Vedreba (1967)
9/10
Bad quality Recording can't hide quality film
11 May 2002
I have seen Mol'ba (this movie's russian title) only on a tape that was of incredibly poor quality and I think was missing the ending (although I guess I can't really be too sure) but I've seen enough to know this is one of the greatest films to have ever been made.

The movie is based on what I think are fragments from epic poems of a medieval Georgian (that's Georgia the country, do I really need to say that?) poet. In fact, all the lines of dialogue in this film are word-for word from the poems themselves. You may already be developing an idea that this movie is like a filmed play, which normally doesn't make movies which are any good. But no, this movie is nothing like a play, and in fact, could not have been made into one.

Why? Because throughout the movie, none of the actors on screen open their mouths. This is not to say that they don't talk to each other or there are no lines of dialogue. No, simply the dialogue is voiced by the actors themselves, but while the sound of their voice is played, the camera zooms in to the face of whomever is supposed to be speaking. I find it hard to explain, but it creates a sense of people communicating in thoughts as they talk in different with their mouths closed while still giving the full range of facial expressions.
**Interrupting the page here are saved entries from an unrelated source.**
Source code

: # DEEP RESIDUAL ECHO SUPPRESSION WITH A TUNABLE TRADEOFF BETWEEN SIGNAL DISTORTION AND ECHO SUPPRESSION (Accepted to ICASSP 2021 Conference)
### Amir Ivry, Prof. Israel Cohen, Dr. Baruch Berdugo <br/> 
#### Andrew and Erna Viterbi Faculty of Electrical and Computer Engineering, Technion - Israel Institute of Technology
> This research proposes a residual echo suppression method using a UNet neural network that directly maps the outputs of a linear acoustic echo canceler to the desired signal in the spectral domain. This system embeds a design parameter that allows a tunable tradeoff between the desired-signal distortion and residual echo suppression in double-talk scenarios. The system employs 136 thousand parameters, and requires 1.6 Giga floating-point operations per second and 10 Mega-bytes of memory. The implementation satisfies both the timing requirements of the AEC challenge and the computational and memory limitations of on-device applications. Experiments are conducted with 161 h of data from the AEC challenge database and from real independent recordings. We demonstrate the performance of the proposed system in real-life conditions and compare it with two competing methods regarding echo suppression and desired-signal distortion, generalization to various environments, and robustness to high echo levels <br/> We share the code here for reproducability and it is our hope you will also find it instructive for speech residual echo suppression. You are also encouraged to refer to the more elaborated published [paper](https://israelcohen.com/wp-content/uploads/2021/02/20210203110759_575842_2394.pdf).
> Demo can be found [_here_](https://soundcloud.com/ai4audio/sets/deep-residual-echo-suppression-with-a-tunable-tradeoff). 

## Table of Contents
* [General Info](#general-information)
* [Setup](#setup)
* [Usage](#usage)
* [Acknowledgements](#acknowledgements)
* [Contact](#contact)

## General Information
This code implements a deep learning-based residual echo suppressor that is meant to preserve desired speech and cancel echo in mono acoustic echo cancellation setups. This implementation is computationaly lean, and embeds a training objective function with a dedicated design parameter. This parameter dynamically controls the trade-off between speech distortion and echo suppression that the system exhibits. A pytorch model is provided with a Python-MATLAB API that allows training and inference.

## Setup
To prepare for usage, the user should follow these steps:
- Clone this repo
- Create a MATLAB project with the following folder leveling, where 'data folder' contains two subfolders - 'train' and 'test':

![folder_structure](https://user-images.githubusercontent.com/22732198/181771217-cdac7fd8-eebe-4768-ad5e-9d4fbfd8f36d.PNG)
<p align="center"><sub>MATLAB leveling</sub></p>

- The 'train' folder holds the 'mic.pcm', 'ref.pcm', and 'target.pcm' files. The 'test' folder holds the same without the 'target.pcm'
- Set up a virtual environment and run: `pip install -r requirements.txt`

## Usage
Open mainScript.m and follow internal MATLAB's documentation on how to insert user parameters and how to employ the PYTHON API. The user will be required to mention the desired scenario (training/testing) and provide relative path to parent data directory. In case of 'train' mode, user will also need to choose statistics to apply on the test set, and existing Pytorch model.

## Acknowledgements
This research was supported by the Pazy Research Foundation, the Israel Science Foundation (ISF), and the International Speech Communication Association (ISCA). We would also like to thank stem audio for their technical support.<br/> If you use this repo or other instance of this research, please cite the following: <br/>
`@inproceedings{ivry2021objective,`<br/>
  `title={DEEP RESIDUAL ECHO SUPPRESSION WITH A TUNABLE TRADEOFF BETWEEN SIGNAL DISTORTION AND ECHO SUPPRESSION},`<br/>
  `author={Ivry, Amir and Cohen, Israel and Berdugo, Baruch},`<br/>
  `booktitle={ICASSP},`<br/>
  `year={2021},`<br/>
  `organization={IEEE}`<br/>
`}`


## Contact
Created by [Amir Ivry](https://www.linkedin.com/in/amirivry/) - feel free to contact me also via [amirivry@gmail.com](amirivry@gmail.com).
I admit, at first that sounds like a gimmick. And maybe, if 100 movies were made in this way 99 of them would turn out to be just that - gimmick movies. But for some reason, Mol'ba transcends that. It must be a testament to the actors that real emotion can be sensed and felt along without the use of speech and that the voices appear so inseparably attached to the faces.

The main story itself is also a powerful one, and for that noone is to thank but the medieval poet. It centres around two settlements who are steeped in an agelong enmity against each other. The 'main character' is a fearsome fighter for one side, who, after a long fight against his adversary from the other, refuses to cut off the dying man's hands as a sign of respect for the opponent. The main character then is no longer welcome in either settlement - his own people despise him for what they see as weakness and lack of understanding of the suffering the other side has caused them. The others hate him for the numerous fighters of theirs that he has killed and families he left orphaned. Yet, because the story is centuries old, it can be both very powerful and not at all hard to understand, in the way Shakespeare sometimes is, if you don't mind all the metaphors and such.

Another thing that works in Mol'ba's favour is that it's black&white. I can't imagine such a movie being in colour. Although I'd really like to see a better recording, and I don't think there's any available to buy in North America.

Oh well, the movie is still a masterpiece.